The Local Democracy Reporting Service asked the Home Office why the Minister quoted figures for a scheme that local authorities had no involvement in, but not those it had.

A spokesperson said that the Home Office was working with councils in a bid to create a more ‘equitable split’ across Scotland and was looking at ways to address challenges in rural areas and housing markets.

A Home Office spokesperson said: “The number of people arriving in the UK who seek asylum and require accommodation has reached record levels, placing unprecedented pressures on the asylum system.

“We have been clear that the use of hotels to house asylum seekers is unacceptable and we are committed to making every effort to reduce hotel use and limit the burden on the taxpayer.

“The fairer full dispersal model aims to increase the amount of accommodation available for asylum seekers who would otherwise be destitute helping to reduce the time they need to stay in costly hotels.” 
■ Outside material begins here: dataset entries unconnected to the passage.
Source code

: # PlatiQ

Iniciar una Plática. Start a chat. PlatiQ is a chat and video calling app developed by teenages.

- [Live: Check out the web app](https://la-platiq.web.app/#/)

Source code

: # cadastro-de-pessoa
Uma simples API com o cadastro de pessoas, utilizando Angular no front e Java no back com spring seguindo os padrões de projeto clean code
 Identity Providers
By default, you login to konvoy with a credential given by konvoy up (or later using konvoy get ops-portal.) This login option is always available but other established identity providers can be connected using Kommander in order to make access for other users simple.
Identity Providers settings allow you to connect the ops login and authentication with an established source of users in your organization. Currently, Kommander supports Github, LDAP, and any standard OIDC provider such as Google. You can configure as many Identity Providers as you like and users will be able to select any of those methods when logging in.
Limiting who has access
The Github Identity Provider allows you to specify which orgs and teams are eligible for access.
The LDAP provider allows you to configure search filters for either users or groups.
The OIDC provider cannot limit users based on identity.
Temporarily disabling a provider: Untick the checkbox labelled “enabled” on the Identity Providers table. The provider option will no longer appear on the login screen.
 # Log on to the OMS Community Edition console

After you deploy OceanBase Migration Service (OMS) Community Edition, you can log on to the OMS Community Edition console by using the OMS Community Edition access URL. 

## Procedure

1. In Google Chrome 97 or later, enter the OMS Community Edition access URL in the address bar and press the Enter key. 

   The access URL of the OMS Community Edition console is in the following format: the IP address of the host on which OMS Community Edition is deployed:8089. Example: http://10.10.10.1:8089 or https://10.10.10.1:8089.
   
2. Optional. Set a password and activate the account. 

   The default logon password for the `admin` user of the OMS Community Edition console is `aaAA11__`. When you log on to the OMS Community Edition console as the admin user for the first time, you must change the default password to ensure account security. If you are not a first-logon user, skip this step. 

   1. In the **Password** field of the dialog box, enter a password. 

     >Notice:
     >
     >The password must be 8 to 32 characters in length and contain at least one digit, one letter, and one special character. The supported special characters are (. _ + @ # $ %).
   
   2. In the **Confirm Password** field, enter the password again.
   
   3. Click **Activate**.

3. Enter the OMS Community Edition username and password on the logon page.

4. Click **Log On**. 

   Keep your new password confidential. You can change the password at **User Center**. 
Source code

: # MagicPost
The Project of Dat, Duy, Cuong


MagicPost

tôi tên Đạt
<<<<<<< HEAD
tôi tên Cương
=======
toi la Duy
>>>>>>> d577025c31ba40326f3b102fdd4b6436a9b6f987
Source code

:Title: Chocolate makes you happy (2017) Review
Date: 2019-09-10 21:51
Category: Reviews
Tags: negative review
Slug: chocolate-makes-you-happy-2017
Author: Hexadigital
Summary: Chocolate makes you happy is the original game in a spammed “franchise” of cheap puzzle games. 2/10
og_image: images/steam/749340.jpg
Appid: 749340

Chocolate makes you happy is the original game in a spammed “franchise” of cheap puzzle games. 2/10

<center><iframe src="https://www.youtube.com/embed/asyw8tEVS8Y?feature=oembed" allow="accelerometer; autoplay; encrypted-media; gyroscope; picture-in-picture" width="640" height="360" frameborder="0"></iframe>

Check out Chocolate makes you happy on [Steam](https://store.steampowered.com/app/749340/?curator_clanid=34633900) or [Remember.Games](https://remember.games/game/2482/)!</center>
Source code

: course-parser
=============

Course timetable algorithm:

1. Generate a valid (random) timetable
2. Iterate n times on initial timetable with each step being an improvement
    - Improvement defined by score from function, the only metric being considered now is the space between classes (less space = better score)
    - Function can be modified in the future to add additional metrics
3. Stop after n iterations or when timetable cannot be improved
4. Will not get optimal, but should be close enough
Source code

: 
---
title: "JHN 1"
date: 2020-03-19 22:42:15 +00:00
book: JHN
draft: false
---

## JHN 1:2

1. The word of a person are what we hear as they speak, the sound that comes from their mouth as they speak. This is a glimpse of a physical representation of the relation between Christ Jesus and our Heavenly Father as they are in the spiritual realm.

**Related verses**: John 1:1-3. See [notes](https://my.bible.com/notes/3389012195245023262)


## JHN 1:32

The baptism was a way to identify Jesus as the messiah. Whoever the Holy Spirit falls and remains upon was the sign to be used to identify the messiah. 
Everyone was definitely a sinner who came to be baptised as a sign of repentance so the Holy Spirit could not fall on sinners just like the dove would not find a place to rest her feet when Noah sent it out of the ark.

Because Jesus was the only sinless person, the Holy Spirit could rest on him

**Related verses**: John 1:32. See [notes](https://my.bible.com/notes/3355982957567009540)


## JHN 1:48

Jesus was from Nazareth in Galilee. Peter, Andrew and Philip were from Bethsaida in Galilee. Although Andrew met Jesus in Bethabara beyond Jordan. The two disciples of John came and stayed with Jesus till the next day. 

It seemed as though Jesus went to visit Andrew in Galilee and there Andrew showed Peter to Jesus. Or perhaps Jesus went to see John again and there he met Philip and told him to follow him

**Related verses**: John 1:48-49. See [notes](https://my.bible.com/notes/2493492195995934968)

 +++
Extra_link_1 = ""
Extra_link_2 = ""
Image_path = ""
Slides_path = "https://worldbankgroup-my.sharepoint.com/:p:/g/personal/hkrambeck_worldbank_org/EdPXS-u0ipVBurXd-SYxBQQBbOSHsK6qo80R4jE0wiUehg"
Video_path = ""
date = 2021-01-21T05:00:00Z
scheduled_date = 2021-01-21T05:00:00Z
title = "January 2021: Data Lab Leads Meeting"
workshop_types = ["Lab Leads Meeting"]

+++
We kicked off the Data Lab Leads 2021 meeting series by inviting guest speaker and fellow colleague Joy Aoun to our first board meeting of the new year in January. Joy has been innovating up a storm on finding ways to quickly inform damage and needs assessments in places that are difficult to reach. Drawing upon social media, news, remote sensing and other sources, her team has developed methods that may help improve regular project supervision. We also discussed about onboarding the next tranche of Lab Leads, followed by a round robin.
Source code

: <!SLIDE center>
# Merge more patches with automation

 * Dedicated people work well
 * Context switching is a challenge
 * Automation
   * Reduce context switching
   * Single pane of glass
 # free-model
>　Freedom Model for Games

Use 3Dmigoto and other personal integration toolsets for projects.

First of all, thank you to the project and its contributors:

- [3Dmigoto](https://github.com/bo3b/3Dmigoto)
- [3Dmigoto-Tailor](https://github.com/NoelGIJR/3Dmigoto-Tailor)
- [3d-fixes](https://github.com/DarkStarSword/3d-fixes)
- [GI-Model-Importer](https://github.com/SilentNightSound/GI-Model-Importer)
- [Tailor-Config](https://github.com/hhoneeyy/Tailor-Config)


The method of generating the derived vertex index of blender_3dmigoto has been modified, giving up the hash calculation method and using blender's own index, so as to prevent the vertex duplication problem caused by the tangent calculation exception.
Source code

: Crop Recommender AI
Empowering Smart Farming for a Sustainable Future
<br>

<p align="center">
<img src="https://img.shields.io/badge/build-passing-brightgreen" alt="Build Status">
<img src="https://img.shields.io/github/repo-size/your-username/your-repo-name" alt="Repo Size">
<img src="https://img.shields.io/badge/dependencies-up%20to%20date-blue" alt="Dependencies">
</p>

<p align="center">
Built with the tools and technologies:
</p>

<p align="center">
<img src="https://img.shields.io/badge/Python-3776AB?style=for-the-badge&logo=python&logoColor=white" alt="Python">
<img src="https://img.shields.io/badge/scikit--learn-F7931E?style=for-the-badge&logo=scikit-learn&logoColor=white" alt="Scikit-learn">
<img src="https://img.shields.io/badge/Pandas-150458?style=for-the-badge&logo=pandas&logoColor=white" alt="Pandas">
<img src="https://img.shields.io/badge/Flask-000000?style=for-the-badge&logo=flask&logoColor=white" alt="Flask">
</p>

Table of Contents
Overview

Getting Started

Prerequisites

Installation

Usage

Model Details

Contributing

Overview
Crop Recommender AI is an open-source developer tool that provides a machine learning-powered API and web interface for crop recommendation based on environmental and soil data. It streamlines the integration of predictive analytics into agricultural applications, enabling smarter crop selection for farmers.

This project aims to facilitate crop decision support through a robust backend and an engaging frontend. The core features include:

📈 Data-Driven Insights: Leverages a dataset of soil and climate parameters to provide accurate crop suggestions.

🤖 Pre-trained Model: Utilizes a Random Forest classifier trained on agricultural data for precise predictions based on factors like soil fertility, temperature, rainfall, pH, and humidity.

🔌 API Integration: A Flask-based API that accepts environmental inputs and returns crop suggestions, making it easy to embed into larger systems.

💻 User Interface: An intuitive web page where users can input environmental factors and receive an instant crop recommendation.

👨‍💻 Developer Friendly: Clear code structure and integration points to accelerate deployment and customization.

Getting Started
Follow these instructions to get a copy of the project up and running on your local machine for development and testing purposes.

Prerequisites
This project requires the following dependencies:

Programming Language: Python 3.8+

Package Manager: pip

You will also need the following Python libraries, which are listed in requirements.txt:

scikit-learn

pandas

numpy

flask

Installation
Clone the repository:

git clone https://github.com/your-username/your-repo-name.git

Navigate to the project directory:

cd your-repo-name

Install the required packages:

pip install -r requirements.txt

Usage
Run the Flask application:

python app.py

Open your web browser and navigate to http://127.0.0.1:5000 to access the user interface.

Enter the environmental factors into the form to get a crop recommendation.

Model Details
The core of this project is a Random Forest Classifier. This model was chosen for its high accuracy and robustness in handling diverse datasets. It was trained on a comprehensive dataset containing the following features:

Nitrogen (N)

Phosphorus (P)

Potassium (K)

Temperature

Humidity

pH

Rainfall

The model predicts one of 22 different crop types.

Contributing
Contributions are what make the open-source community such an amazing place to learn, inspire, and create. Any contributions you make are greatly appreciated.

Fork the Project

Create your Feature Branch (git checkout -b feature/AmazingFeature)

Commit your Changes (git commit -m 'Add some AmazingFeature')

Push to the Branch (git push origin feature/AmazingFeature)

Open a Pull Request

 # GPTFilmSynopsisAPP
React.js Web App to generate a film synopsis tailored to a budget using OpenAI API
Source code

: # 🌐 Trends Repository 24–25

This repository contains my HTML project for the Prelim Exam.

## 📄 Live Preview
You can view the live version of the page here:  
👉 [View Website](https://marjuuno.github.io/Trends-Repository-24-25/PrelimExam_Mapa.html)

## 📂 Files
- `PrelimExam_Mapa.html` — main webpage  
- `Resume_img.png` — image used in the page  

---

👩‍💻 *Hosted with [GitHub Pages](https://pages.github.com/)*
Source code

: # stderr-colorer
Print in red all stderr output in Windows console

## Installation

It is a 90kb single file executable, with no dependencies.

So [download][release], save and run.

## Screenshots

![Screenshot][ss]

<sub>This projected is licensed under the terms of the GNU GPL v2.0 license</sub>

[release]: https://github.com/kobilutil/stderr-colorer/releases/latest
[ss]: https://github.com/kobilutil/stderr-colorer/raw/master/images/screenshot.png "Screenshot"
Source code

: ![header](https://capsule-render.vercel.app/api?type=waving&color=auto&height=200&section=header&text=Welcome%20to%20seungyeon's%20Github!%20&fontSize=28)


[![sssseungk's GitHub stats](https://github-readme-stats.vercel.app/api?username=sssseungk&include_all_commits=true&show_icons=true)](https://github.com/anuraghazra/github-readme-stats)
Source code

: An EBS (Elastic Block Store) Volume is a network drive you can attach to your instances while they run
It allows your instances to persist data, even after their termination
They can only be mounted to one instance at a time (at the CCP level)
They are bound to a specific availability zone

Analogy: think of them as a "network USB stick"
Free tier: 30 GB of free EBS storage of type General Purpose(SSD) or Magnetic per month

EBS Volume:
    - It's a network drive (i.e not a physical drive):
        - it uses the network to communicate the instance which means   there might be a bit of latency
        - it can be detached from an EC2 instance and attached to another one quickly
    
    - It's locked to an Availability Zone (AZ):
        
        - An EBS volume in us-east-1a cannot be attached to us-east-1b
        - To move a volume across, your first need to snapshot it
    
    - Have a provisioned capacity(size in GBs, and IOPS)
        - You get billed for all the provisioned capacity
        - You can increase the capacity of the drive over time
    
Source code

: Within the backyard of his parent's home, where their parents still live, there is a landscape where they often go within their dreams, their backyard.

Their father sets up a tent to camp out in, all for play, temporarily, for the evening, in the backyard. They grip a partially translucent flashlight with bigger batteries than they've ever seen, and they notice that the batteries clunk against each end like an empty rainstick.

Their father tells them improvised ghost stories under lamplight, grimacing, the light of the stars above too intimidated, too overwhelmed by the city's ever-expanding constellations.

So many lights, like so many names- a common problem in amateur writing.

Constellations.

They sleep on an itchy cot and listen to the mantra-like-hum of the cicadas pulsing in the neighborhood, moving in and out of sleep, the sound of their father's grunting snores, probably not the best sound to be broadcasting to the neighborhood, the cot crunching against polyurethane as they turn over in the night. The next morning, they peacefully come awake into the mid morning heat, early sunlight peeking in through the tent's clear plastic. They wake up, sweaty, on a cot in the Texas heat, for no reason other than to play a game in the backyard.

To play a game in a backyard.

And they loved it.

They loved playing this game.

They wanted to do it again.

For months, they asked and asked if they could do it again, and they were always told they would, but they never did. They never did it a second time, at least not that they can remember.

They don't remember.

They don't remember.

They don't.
Plans had been mooted to disperse asylum seekers across all 32 Scottish Councils, but a proposal by Mears had subsequently seen just under half included.

The Minister had also claimed that Scotland had taken in only 4.5 per cent of asylum when it made up 8.1 percent of the UK population.

The UK Government’s own figures showed that, including the Scottish Government’s own schemes, Scotland had taken in  the highest number of asylum seekers per capita at 0.55 per cent compared to 0.35 percent in England, 0.21 per cent in rNorthern Ireland and 0.33 per cent in Wales.